(RECORDS FOR PROCESSING begins)

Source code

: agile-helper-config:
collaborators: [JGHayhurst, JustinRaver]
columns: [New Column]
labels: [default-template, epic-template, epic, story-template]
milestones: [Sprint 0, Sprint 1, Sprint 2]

(RECORDS FOR PROCESSING ends)

- [WORK REQUEST] The full listing above needs to be transcribed exactly.

- [RESULT OF THIS EXERCISE]
Source code

: agile-helper-config:
collaborators: [JGHayhurst, JustinRaver]
columns: [New Column]
labels: [default-template, epic-template, epic, story-template]
milestones: [Sprint 0, Sprint 1, Sprint 2]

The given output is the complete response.